→ Task prompt
Note each line in the data holding the string "next" and report it.
(Dataset extract begins)
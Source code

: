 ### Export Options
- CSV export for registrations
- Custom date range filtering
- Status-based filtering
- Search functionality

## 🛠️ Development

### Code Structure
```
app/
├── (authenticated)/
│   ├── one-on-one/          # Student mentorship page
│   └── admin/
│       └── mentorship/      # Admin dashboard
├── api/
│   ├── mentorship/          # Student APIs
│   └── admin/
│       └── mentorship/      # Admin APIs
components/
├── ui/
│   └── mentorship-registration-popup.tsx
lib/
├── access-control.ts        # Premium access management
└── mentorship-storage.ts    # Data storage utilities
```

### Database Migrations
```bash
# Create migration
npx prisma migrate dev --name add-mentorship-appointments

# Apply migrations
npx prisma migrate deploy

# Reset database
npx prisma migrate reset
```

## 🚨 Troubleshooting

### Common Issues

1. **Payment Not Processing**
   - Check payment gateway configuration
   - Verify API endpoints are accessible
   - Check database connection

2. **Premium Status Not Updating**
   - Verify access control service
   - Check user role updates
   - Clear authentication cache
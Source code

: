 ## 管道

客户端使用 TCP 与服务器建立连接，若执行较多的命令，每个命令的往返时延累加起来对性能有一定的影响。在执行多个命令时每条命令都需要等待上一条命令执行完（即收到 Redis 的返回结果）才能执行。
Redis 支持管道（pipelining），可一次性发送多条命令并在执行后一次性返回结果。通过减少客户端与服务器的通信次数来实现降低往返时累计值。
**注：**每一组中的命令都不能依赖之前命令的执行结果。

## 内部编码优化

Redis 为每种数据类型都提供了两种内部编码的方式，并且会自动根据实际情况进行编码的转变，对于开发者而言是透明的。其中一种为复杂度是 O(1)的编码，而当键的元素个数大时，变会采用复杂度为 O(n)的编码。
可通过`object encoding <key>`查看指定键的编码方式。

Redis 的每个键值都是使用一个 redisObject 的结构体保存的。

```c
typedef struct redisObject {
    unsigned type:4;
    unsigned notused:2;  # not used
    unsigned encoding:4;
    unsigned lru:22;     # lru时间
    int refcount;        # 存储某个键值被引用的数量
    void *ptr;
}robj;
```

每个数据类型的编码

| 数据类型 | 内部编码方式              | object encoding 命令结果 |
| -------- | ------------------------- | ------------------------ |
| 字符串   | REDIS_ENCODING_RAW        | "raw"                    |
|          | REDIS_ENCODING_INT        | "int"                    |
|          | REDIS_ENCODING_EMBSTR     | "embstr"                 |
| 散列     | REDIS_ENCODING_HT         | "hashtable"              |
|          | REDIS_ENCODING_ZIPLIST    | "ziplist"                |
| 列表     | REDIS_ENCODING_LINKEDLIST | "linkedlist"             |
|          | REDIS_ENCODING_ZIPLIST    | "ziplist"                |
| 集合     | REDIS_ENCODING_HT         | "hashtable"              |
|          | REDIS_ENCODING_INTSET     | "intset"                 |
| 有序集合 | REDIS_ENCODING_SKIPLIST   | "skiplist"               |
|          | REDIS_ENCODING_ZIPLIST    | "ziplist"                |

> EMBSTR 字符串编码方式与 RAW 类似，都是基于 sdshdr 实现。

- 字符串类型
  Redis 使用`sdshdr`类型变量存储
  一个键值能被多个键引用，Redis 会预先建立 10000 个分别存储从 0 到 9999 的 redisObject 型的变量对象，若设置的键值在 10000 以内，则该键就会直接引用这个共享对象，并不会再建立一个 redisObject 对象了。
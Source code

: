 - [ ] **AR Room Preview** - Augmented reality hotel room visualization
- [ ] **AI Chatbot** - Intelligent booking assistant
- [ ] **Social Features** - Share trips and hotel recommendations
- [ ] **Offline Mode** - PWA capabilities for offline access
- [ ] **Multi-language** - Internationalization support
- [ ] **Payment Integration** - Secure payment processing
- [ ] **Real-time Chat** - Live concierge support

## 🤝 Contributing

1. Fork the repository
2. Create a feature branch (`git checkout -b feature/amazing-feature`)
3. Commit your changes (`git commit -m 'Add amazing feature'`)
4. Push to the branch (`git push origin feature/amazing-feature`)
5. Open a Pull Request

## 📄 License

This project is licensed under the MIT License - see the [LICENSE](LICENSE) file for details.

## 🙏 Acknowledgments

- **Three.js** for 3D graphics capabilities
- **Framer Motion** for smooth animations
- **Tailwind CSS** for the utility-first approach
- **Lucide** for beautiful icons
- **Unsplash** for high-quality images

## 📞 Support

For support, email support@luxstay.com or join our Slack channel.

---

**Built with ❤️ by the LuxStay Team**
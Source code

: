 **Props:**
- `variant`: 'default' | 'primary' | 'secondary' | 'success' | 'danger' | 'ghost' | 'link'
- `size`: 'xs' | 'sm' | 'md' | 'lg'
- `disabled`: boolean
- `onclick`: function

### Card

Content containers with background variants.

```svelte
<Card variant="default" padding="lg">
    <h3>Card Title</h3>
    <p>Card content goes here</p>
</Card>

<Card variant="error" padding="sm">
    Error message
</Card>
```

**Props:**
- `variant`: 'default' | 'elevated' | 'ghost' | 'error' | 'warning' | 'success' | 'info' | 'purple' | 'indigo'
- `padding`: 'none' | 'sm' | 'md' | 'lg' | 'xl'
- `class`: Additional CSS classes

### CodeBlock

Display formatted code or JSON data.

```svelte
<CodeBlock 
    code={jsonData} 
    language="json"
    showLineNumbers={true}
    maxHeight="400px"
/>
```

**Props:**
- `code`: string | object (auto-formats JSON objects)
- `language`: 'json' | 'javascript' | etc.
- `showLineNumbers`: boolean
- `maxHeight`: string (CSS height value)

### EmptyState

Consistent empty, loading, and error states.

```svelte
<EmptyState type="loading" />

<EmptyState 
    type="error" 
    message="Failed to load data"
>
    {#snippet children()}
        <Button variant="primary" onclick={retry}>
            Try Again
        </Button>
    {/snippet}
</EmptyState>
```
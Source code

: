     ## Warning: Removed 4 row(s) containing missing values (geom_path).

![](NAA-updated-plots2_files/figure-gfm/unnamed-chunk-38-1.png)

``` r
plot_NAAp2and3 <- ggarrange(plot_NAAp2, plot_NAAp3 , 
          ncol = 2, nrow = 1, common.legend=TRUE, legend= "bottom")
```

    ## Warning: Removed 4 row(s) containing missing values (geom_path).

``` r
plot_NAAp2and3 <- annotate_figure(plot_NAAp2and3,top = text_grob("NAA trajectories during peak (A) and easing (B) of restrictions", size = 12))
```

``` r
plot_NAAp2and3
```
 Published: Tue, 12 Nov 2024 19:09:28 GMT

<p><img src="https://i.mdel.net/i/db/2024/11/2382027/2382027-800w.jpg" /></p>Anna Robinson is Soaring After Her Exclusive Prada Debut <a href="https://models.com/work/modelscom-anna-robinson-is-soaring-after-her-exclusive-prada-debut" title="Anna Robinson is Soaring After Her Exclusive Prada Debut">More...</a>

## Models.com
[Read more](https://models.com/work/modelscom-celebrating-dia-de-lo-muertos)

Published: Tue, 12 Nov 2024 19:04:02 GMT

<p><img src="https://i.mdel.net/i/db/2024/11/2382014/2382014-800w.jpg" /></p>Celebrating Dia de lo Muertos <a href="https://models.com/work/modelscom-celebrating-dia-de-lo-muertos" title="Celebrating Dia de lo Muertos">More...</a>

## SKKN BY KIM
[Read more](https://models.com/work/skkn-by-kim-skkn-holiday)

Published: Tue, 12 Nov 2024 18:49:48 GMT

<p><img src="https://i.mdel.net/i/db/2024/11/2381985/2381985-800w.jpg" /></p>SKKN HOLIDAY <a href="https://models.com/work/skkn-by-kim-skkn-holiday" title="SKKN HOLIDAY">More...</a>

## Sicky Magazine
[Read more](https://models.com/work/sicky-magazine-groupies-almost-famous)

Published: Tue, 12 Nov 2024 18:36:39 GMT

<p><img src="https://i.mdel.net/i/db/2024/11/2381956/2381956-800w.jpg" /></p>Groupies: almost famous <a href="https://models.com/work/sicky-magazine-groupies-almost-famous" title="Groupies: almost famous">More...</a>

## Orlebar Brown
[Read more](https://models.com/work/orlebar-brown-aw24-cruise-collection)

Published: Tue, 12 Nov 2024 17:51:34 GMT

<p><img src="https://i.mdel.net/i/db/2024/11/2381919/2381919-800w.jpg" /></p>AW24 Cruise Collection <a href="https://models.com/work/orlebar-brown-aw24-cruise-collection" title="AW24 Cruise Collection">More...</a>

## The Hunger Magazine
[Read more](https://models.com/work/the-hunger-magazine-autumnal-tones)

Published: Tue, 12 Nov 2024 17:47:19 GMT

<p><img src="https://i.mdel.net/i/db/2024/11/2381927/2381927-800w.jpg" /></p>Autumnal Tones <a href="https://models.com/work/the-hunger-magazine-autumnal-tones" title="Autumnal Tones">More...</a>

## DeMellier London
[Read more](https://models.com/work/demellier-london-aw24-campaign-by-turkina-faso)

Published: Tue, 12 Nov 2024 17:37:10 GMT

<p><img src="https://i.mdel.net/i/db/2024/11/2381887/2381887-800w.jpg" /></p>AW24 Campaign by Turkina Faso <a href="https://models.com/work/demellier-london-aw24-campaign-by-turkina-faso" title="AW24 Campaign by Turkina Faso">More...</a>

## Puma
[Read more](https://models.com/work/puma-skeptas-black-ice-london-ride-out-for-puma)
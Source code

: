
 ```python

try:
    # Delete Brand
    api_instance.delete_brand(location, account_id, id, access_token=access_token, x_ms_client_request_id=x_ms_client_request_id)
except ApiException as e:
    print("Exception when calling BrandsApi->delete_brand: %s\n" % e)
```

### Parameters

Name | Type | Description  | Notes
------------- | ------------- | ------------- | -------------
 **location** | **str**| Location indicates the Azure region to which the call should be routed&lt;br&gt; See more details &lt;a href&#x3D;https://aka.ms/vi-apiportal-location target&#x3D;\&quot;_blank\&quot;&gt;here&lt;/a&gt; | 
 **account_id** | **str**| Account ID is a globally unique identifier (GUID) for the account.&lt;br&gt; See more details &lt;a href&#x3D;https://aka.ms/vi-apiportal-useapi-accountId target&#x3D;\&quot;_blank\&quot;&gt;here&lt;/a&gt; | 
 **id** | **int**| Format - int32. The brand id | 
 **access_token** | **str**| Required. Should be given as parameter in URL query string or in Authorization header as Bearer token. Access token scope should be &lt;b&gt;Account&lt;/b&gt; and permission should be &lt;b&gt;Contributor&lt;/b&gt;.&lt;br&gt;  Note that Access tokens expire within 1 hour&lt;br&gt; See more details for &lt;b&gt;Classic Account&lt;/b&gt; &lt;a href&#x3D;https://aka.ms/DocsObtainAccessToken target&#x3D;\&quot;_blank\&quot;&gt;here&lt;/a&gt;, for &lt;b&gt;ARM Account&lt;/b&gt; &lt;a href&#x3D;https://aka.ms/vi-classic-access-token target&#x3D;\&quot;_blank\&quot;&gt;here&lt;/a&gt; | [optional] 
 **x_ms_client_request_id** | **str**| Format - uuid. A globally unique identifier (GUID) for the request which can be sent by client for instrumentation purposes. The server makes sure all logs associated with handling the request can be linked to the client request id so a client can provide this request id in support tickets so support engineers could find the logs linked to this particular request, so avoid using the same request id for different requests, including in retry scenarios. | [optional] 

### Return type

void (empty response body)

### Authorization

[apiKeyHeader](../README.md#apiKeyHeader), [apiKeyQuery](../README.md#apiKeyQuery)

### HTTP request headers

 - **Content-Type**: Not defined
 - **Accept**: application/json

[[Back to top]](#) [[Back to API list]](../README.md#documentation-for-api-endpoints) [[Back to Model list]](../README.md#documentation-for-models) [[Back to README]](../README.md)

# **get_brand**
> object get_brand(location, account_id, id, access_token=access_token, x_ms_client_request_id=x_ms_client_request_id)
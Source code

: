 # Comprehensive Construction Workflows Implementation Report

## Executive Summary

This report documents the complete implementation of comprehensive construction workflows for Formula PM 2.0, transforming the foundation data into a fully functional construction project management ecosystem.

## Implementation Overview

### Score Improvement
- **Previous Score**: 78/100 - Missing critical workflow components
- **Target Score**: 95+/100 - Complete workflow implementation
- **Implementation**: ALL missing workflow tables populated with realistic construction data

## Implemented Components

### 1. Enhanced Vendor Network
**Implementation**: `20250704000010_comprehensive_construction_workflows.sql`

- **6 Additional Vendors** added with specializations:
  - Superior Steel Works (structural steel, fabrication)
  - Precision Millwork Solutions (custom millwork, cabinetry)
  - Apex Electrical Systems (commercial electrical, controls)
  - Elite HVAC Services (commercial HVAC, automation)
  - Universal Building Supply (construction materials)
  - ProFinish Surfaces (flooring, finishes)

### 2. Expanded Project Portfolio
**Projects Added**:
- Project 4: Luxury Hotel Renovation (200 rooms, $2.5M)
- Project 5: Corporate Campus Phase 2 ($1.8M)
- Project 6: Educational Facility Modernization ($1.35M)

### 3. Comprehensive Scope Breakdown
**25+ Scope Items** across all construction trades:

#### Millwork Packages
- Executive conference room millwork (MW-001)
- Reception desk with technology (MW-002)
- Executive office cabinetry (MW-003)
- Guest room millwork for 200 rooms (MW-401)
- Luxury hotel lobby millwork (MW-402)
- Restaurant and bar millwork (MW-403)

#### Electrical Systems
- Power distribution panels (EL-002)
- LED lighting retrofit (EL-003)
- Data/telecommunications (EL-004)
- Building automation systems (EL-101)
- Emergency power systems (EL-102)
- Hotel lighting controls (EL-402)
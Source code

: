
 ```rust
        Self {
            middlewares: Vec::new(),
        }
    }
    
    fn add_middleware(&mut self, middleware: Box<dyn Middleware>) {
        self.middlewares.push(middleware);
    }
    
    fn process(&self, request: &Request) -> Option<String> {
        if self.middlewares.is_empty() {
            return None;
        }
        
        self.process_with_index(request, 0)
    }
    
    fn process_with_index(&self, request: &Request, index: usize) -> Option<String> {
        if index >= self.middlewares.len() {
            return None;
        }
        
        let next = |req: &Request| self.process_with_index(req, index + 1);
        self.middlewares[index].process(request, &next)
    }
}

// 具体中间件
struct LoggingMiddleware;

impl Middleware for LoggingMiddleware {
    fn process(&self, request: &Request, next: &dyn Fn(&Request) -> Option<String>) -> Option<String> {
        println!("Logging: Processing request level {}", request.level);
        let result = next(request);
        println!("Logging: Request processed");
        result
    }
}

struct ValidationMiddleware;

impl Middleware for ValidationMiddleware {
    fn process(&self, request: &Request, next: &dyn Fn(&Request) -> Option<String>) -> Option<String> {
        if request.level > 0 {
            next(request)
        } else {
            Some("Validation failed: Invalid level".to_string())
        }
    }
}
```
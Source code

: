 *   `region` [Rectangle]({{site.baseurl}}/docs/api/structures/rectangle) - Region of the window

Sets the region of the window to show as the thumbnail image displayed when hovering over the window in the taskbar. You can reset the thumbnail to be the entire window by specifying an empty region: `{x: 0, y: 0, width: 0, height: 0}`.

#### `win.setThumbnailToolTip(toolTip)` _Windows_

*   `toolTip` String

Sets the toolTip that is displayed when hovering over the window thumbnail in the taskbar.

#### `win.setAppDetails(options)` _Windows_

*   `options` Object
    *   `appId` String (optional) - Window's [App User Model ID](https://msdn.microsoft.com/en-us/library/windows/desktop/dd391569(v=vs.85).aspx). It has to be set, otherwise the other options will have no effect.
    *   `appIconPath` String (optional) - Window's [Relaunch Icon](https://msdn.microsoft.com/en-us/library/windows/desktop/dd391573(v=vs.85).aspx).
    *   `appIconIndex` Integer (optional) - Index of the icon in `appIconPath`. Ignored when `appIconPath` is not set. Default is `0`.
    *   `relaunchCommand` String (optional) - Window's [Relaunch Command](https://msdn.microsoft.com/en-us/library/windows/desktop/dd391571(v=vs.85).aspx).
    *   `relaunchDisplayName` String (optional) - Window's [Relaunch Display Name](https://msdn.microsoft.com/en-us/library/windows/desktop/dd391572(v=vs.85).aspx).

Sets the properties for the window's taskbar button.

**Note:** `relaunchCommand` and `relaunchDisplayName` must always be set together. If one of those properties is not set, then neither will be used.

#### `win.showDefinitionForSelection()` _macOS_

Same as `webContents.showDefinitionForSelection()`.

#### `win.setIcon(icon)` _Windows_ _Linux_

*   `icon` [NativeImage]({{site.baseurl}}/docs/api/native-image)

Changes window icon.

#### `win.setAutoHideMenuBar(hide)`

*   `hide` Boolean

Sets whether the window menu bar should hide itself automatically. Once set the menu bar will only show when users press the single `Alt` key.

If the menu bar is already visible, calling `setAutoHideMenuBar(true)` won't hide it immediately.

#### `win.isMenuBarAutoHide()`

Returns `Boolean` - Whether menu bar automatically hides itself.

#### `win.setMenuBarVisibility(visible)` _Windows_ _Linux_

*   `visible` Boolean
(Dataset extract ends)
→ Solution
        let next = |req: &Request| self.process_with_index(req, index + 1);
        self.middlewares[index].process(request, &next)
    fn process(&self, request: &Request, next: &dyn Fn(&Request) -> Option<String>) -> Option<String> {
        let result = next(request);
    fn process(&self, request: &Request, next: &dyn Fn(&Request) -> Option<String>) -> Option<String> {
            next(request)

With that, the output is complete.